Does retinol thin the skin?
It thins the stratum corneum (the dead-cell topmost layer) temporarily, which is why you peel during retinisation. But it thickens the living epidermis and dermis underneath by stimulating collagen and elastin production. So long-term, skin is structurally stronger and plumper, not thinner.
Can I use tretinoin while pregnant or breastfeeding?
No. Topical tretinoin is classified Category D in Australia, meaning it has been associated with fetal harm and should be avoided. All true retinoids should be stopped before trying to conceive, during pregnancy, and while breastfeeding. Switch to bakuchiol or peptides during this window.
Should I switch from retinol to tretinoin?
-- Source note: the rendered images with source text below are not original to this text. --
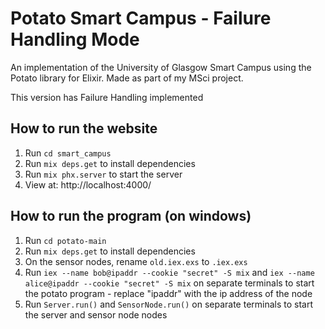 # Potato Smart Campus - Failure Handling Mode

An implementation of the University of Glasgow Smart Campus using the Potato library for Elixir.
Made as part of my MSci project.

This version has Failure Handling implemented

## How to run the website

1. Run `cd smart_campus`
2. Run `mix deps.get` to install dependencies
3. Run `mix phx.server` to start the server
4. View at: http://localhost:4000/

## How to run the program (on windows)

1. Run `cd potato-main`
2. Run `mix deps.get` to install dependencies
3. On the sensor nodes, rename `old.iex.exs` to `.iex.exs`
4. Run `iex --name bob@ipaddr --cookie "secret" -S mix` and `iex --name alice@ipaddr --cookie "secret" -S mix` on separate terminals to start the potato program - replace "ipaddr" with the ip address of the node
5. Run `Server.run()` and `SensorNode.run()` on separate terminals to start the server and sensor node nodes
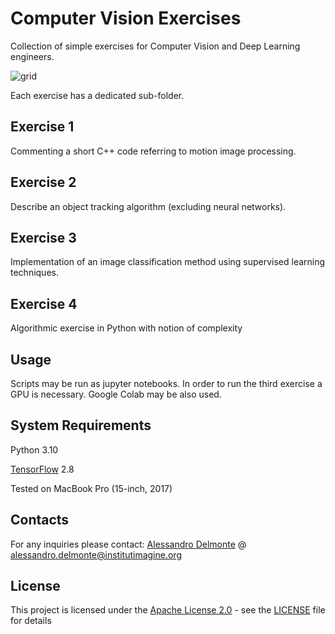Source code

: # Computer Vision Exercises

Collection of simple exercises for Computer Vision and Deep Learning engineers.

![grid](https://i.imgur.com/9j1IsRm.png)

Each exercise has a dedicated sub-folder.

## Exercise 1

Commenting a short C++ code referring to motion image processing.

## Exercise 2

Describe an object tracking algorithm (excluding neural networks).

## Exercise 3

Implementation of an image classification method using supervised learning techniques.

## Exercise 4

Algorithmic exercise in Python with notion of complexity

## Usage

Scripts may be run as jupyter notebooks. In order to run the third exercise a GPU is necessary. Google
Colab may be also used.

## System Requirements

Python 3.10

[TensorFlow](https://www.tensorflow.org) 2.8

Tested on MacBook Pro (15-inch, 2017)

## Contacts

For any inquiries please contact: 
[Alessandro Delmonte](https://aledelmo.github.io) @ [alessandro.delmonte@institutimagine.org](mailto:alessandro.delmonte@institutimagine.org)

## License

This project is licensed under the [Apache License 2.0](LICENSE) - see the [LICENSE](LICENSE) file for
details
Only if you have plateaued — that is, you have used 1% retinol consistently for 6+ months and your concerns aren't progressing further. If you are still seeing gains on retinol, stay where you are. The bigger lever is consistency, not concentration.
Bottom line
Retinol and tretinoin are the same destination reached at different speeds. If you are new to vitamin A, healthy-skinned, or want a cosmetic counter option, retinol is the sensible start. If you have plateaued, have moderate acne, or want the strongest evidence-based intervention for photoageing, tretinoin is worth the GP visit. In between, retinaldehyde is the underrated middle path — one conversion away from active retinoic acid, with a much better tolerability profile than tretinoin. See our deeper comparison of Granactive Retinoid versus retinol if you are still mapping the options.
Whichever form you choose, three things matter more than which molecule you picked: daily SPF, a barrier-strong moisturiser, and patience measured in months not weeks. Add a daytime vitamin C routine for fine lines for the antioxidant side of the equation, and you have the four-cornered foundation of every dermatologist-approved ageing strategy: prevent, repair, remodel, protect.